**EXERCISE**
Your response should contain only the lines running from the top of the data below through the line with "This app makes", both included. Pictures must be omitted.

**DATA RECORDS**
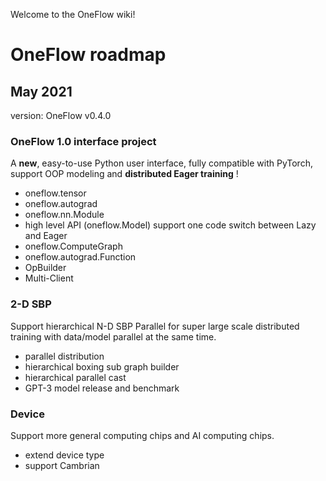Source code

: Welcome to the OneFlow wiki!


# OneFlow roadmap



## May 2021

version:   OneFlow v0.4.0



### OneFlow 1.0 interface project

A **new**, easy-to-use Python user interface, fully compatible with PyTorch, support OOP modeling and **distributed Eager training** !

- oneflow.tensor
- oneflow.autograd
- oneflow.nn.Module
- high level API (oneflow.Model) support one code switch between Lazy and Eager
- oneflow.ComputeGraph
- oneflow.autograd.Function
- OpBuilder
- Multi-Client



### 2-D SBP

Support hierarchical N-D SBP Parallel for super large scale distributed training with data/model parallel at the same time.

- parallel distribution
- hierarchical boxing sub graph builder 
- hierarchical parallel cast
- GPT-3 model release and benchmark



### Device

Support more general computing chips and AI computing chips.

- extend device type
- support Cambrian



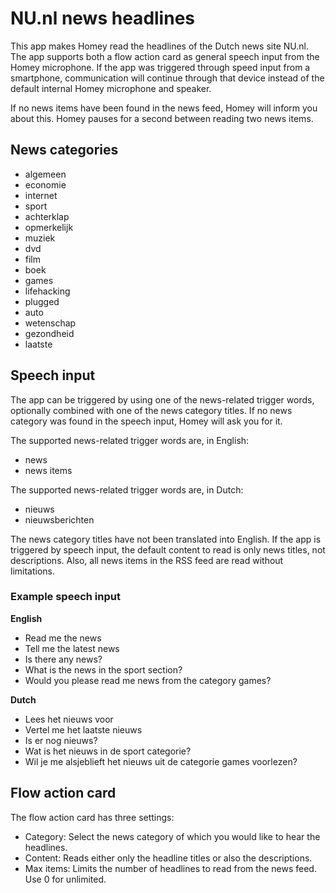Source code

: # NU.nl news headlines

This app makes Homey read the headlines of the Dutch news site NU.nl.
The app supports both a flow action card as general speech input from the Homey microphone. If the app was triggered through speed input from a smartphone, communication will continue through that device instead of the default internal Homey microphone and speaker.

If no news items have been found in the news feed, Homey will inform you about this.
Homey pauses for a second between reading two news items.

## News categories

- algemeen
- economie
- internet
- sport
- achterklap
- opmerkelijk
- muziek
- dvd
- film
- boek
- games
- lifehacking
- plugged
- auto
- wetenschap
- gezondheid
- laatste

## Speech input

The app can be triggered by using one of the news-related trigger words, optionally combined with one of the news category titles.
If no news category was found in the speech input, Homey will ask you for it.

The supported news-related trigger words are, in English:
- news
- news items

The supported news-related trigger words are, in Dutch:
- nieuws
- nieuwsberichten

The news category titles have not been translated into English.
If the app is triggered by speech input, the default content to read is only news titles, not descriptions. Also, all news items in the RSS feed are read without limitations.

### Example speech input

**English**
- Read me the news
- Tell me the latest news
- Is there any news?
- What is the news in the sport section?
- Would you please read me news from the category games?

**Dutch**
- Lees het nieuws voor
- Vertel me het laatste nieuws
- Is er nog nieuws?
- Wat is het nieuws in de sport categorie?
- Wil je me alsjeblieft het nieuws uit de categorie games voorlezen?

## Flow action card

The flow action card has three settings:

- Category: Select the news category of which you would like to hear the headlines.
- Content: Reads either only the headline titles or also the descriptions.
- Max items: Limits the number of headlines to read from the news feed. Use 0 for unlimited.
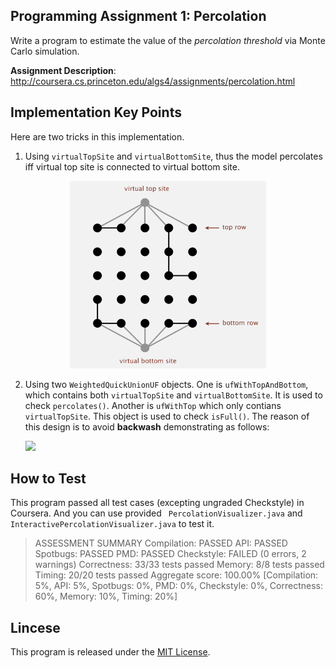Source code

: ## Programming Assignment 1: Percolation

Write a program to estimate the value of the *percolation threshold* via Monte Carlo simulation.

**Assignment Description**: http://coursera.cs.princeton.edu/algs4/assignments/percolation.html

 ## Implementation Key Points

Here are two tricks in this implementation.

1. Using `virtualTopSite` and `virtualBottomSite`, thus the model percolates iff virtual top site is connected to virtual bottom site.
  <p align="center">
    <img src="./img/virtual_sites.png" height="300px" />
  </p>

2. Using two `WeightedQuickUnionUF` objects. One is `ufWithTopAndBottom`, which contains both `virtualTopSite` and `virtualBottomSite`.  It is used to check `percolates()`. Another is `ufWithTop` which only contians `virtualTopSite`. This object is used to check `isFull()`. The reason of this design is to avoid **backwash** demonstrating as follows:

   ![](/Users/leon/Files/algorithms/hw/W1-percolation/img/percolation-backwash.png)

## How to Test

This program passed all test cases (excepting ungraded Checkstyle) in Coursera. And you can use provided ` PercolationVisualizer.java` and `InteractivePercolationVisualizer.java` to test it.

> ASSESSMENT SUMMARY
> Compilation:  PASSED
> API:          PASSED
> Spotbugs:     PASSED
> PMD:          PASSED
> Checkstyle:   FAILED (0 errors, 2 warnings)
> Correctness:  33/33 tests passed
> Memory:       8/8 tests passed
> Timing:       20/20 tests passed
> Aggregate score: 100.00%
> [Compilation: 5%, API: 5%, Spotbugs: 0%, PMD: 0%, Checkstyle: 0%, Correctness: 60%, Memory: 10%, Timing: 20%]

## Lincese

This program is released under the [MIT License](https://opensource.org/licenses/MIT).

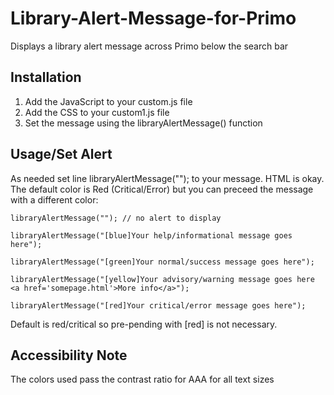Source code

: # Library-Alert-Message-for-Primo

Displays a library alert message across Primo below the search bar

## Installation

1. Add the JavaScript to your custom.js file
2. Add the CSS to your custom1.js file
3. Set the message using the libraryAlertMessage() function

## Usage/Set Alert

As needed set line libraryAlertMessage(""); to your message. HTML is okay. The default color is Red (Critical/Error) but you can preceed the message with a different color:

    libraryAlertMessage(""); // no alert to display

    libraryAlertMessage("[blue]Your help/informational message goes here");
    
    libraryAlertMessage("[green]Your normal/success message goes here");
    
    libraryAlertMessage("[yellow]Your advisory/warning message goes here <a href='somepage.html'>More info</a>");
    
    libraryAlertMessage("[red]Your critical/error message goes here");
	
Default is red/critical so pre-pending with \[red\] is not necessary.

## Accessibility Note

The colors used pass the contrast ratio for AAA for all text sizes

**RESPONSE BELOW**
Source code

: Welcome to the OneFlow wiki!


# OneFlow roadmap



## May 2021

version:   OneFlow v0.4.0



### OneFlow 1.0 interface project

A **new**, easy-to-use Python user interface, fully compatible with PyTorch, support OOP modeling and **distributed Eager training** !

- oneflow.tensor
- oneflow.autograd
- oneflow.nn.Module
- high level API (oneflow.Model) support one code switch between Lazy and Eager
- oneflow.ComputeGraph
- oneflow.autograd.Function
- OpBuilder
- Multi-Client



### 2-D SBP

Support hierarchical N-D SBP Parallel for super large scale distributed training with data/model parallel at the same time.

- parallel distribution
- hierarchical boxing sub graph builder 
- hierarchical parallel cast
- GPT-3 model release and benchmark



### Device

Support more general computing chips and AI computing chips.

- extend device type
- support Cambrian



Source code

: # NU.nl news headlines

This app makes Homey read the headlines of the Dutch news site NU.nl.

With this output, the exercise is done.